# 15k to invest



## 2012Savings (25 Oct 2013)

Hi guys, new to this forum so any advice is appreciated.  Currently have about 15k sitting in a savings account earning minimal interest.  Would anyone have any recommendations on where would be a better place to place this money for 2-5 years? Thanks


----------



## Boyd (25 Oct 2013)

"Minimal interest" is very vague.........what interest exactly? If you want to continue saving with almost no risk then NTMA 5 year savings bonds are a good option. Still not a great rate but best you can get without capital risk.

Investing is a totally different game, of which I have no experience.

Check out best buy savings thread from homepage, under deposits section for best buys on savings.


----------



## LDFerguson (25 Oct 2013)

username123 said:


> Check out best buy savings thread from homepage, under deposits section for best buys on savings.


 
Link added.


----------



## CharlieStock (28 Oct 2013)

blue chip stock with good dividend return?


----------



## Steven Barrett (31 Oct 2013)

CharlieStock said:


> blue chip stock with good dividend return?

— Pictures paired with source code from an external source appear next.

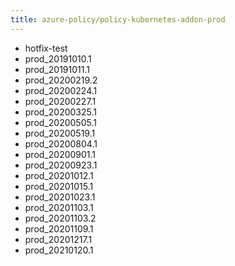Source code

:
 ```yaml
---
title: azure-policy/policy-kubernetes-addon-prod
---
```

- hotfix-test
- prod_20191010.1
- prod_20191011.1
- prod_20200219.2
- prod_20200224.1
- prod_20200227.1
- prod_20200325.1
- prod_20200505.1
- prod_20200519.1
- prod_20200804.1
- prod_20200901.1
- prod_20200923.1
- prod_20201012.1
- prod_20201015.1
- prod_20201023.1
- prod_20201103.1
- prod_20201103.2
- prod_20201109.1
- prod_20201217.1
- prod_20210120.1
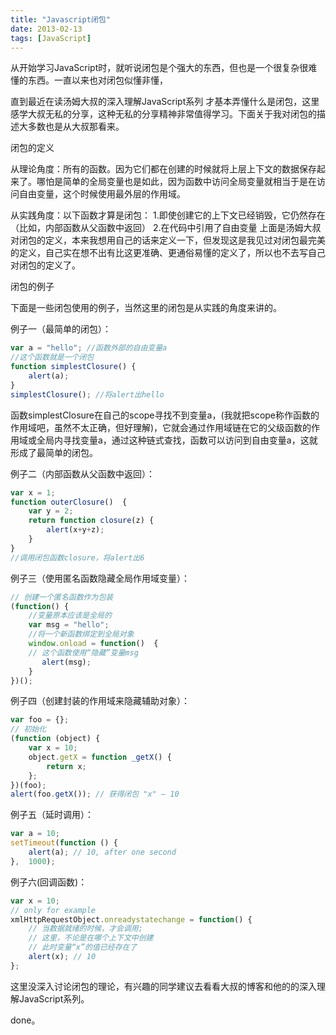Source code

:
 ```yaml
---
title: "Javascript闭包"
date: 2013-02-13
tags: [JavaScript]
---
```



从开始学习JavaScript时，就听说闭包是个强大的东西，但也是一个很复杂很难懂的东西。一直以来也对闭包似懂非懂，

直到最近在读汤姆大叔的深入理解JavaScript系列 才基本弄懂什么是闭包，这里感学大叔无私的分享，这种无私的分享精神非常值得学习。下面关于我对闭包的描述大多数也是从大叔那看来。

<!-- more -->

闭包的定义

从理论角度：所有的函数。因为它们都在创建的时候就将上层上下文的数据保存起来了。哪怕是简单的全局变量也是如此，因为函数中访问全局变量就相当于是在访问自由变量，这个时候使用最外层的作用域。

从实践角度：以下函数才算是闭包：
             1.即使创建它的上下文已经销毁，它仍然存在（比如，内部函数从父函数中返回）
             2.在代码中引用了自由变量
上面是汤姆大叔对闭包的定义，本来我想用自己的话来定义一下，但发现这是我见过对闭包最完美的定义，自己实在想不出有比这更准确、更通俗易懂的定义了，所以也不去写自己对闭包的定义了。

闭包的例子

下面是一些闭包使用的例子，当然这里的闭包是从实践的角度来讲的。

例子一（最简单的闭包）：

``` js
var a = "hello"; //函数外部的自由变量a
//这个函数就是一个闭包
function simplestClosure() {
    alert(a);
}
simplestClosure(); //将alert出hello
```

函数simplestClosure在自己的scope寻找不到变量a，(我就把scope称作函数的作用域吧，虽然不太正确，但好理解)，它就会通过作用域链在它的父级函数的作用域或全局内寻找变量a，通过这种链式查找，函数可以访问到自由变量a，这就形成了最简单的闭包。

例子二（内部函数从父函数中返回）：

``` js
var x = 1;
function outerClosure()  {
    var y = 2;
    return function closure(z) {
        alert(x+y+z);
    }
}
//调用闭包函数closure，将alert出6
```

例子三（使用匿名函数隐藏全局作用域变量）：

``` js
// 创建一个匿名函数作为包装
(function() {
    //变量原本应该是全局的
    var msg = "hello";
    //将一个新函数绑定到全局对象
    window.onload = function()  {
    // 这个函数使用“隐藏”变量msg
       alert(msg);
    }
})();
```

例子四（创建封装的作用域来隐藏辅助对象）：

``` js
var foo = {};
// 初始化
(function (object) {
    var x = 10;
    object.getX = function _getX() {
        return x;
    };
})(foo);
alert(foo.getX()); // 获得闭包 "x" – 10
```

例子五（延时调用）：

``` js
var a = 10;
setTimeout(function () {
    alert(a); // 10, after one second 
},  1000);
```

例子六(回调函数)：

``` js
var x = 10;
// only for example
xmlHttpRequestObject.onreadystatechange = function() {
    // 当数据就绪的时候，才会调用;
    // 这里，不论是在哪个上下文中创建
    // 此时变量“x”的值已经存在了
    alert(x); // 10
};
```

这里没深入讨论闭包的理论，有兴趣的同学建议去看看大叔的博客和他的的深入理解JavaScript系列。

done。

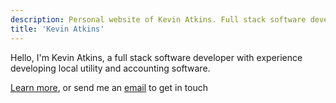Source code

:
 ```yaml
---
description: Personal website of Kevin Atkins. Full stack software developer from Marquette, MI
title: 'Kevin Atkins'
---
```


<div class="prose prose-sm md:prose dark:prose-invert md:dark:prose-invert">
    <p>Hello, I'm Kevin Atkins, a full stack software developer with experience developing local utility and accounting software.</[p]>
    <br>
    <p><a href="/about-me">Learn more</a>, or send me an <a href="mailto:atkins.e.kevin@gmail.com">email</a> to get in touch</p>
</div>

Where have I heard that before?


...oh yeah, the Bank of Ireland shareholders!


----------



## LDFerguson (2 Nov 2013)

moonlander said:


> With that kind of money you can get a mutual fund with a very low fee. I use Fidelity's Spartan 500 Index. Fee of less than 0.1%.


 
In Ireland?


----------



## ajapale (2 Nov 2013)

Hi LD,

This chineese based spammer has been banned and his posts deleted.

aj


----------



## LDFerguson (2 Nov 2013)

Thanks aj.  Just when I thought that I could get some Fidelity Spartan funds at 0.1%.  Feel free to delete my posts too if you like.


----------